• **Exercise goal**:
Take the data below and filter it for lines containing the word "item"; show each line found.

• **Entries provided**:
.....

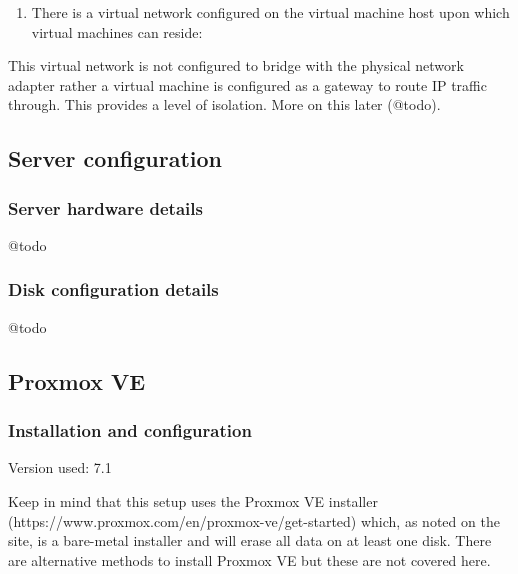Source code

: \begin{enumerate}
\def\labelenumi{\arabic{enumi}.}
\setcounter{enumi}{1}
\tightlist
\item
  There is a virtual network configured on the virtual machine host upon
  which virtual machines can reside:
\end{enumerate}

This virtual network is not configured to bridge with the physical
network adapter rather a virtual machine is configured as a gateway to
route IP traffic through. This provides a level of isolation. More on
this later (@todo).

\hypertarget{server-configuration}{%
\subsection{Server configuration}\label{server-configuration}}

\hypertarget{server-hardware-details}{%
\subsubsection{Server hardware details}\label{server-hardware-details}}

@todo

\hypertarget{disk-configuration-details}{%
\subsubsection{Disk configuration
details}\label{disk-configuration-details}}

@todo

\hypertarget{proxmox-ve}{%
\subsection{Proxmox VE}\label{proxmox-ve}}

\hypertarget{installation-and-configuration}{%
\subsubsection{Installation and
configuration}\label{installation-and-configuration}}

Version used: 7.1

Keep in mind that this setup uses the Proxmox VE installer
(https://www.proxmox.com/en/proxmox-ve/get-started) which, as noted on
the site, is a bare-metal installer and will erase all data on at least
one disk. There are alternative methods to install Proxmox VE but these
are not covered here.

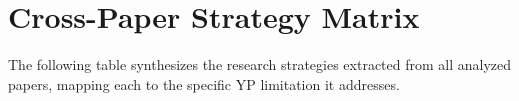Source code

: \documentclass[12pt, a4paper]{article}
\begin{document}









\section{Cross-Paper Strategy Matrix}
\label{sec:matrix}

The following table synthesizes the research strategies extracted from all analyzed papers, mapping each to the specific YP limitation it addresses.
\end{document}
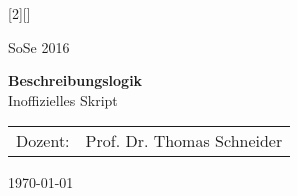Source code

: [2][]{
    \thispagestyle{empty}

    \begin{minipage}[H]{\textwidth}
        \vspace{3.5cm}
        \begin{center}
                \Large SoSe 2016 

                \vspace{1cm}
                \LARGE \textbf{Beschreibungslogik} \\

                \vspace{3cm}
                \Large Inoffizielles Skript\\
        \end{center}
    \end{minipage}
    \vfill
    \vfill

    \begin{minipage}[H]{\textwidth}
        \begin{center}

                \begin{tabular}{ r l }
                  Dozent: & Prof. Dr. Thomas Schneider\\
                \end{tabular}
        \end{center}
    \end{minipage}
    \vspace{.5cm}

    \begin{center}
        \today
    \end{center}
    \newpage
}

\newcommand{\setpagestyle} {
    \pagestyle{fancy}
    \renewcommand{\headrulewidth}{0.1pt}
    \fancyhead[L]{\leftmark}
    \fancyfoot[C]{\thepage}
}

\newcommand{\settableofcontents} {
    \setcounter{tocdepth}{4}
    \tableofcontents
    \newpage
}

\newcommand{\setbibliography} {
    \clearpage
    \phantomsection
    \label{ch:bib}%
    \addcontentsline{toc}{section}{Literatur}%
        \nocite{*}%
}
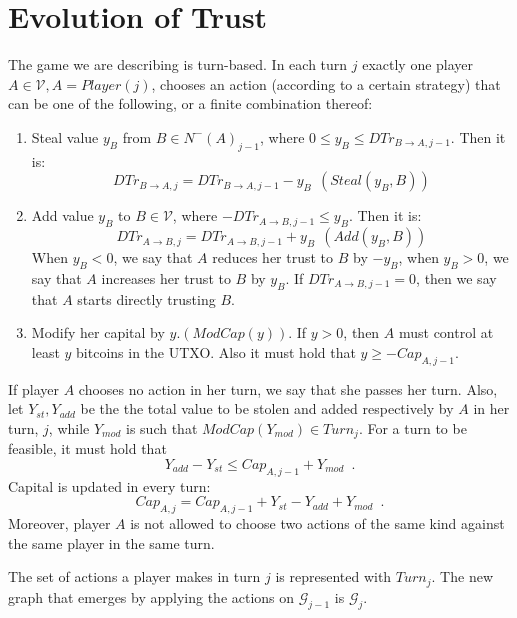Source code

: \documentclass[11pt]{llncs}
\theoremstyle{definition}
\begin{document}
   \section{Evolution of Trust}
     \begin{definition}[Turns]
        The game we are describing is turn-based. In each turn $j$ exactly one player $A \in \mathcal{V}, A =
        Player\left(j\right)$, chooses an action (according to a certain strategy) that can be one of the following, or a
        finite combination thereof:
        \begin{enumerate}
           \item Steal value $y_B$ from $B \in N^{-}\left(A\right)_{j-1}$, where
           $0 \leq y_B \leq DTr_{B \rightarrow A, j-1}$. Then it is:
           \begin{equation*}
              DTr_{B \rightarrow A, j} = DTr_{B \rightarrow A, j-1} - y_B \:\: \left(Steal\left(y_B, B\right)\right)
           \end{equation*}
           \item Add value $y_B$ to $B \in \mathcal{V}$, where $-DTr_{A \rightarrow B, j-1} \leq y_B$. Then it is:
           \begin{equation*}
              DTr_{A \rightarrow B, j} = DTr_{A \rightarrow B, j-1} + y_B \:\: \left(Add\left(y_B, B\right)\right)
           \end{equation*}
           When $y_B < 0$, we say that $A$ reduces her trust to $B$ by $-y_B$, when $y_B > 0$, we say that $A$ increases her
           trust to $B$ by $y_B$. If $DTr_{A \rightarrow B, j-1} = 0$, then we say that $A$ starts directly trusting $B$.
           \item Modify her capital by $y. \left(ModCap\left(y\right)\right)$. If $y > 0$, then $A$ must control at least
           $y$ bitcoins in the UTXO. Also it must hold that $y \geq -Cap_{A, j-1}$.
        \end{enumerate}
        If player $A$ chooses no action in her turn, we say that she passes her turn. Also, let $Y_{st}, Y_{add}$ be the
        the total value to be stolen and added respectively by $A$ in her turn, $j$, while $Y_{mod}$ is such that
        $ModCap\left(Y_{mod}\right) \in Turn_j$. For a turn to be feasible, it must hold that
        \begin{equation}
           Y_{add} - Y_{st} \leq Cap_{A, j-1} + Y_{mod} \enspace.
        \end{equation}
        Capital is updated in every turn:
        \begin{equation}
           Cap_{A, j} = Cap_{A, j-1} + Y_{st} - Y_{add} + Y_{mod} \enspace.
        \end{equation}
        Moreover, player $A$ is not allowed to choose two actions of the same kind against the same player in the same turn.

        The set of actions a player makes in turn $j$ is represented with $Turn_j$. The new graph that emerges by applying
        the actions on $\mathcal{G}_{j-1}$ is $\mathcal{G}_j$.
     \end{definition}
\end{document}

.....

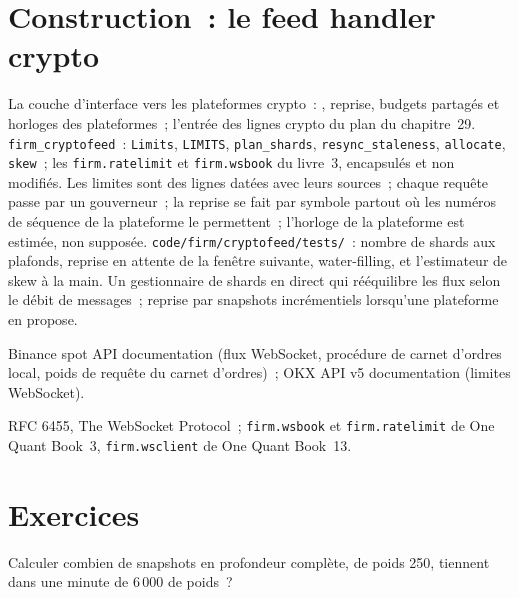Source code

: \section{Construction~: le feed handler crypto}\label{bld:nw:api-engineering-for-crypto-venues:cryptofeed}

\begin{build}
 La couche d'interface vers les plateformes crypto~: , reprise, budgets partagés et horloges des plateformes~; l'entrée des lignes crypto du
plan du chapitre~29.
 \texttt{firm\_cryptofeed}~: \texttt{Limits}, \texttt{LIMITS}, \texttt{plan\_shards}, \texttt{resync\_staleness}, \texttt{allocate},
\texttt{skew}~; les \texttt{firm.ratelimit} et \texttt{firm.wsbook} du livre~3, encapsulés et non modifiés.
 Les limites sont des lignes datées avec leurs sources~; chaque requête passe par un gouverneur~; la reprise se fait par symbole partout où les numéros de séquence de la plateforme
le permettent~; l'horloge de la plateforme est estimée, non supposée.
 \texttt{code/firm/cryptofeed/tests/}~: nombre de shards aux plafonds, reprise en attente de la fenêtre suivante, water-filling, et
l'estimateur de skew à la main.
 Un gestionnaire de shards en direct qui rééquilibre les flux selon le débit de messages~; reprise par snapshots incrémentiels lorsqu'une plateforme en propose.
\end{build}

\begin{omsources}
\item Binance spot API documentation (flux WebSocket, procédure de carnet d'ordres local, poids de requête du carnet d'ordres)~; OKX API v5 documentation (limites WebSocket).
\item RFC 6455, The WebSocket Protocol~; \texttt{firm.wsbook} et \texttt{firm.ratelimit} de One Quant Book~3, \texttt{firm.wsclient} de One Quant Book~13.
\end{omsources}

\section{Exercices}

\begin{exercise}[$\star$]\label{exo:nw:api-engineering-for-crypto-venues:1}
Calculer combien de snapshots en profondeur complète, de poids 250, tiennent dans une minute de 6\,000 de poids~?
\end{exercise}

.....

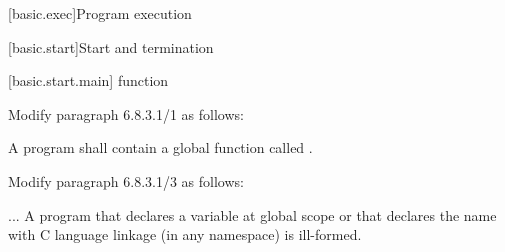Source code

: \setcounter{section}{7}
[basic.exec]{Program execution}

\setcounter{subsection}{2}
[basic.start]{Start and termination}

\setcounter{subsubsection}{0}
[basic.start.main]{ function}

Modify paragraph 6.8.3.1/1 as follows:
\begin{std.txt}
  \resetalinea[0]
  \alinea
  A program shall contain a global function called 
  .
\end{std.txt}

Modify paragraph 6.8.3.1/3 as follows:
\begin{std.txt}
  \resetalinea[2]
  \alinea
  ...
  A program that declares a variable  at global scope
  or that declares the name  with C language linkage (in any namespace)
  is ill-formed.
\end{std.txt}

.....

• **Solution for this exercise**:
\item
           \item Steal value $y_B$ from $B \in N^{-}\left(A\right)_{j-1}$, where
           \item Add value $y_B$ to $B \in \mathcal{V}$, where $-DTr_{A \rightarrow B, j-1} \leq y_B$. Then it is:
           \item Modify her capital by $y. \left(ModCap\left(y\right)\right)$. If $y > 0$, then $A$ must control at least
\item Binance spot API documentation (flux WebSocket, procédure de carnet d'ordres local, poids de requête du carnet d'ordres)~; OKX API v5 documentation (limites WebSocket).
\item RFC 6455, The WebSocket Protocol~; \texttt{firm.wsbook} et \texttt{firm.ratelimit} de One Quant Book~3, \texttt{firm.wsclient} de One Quant Book~13.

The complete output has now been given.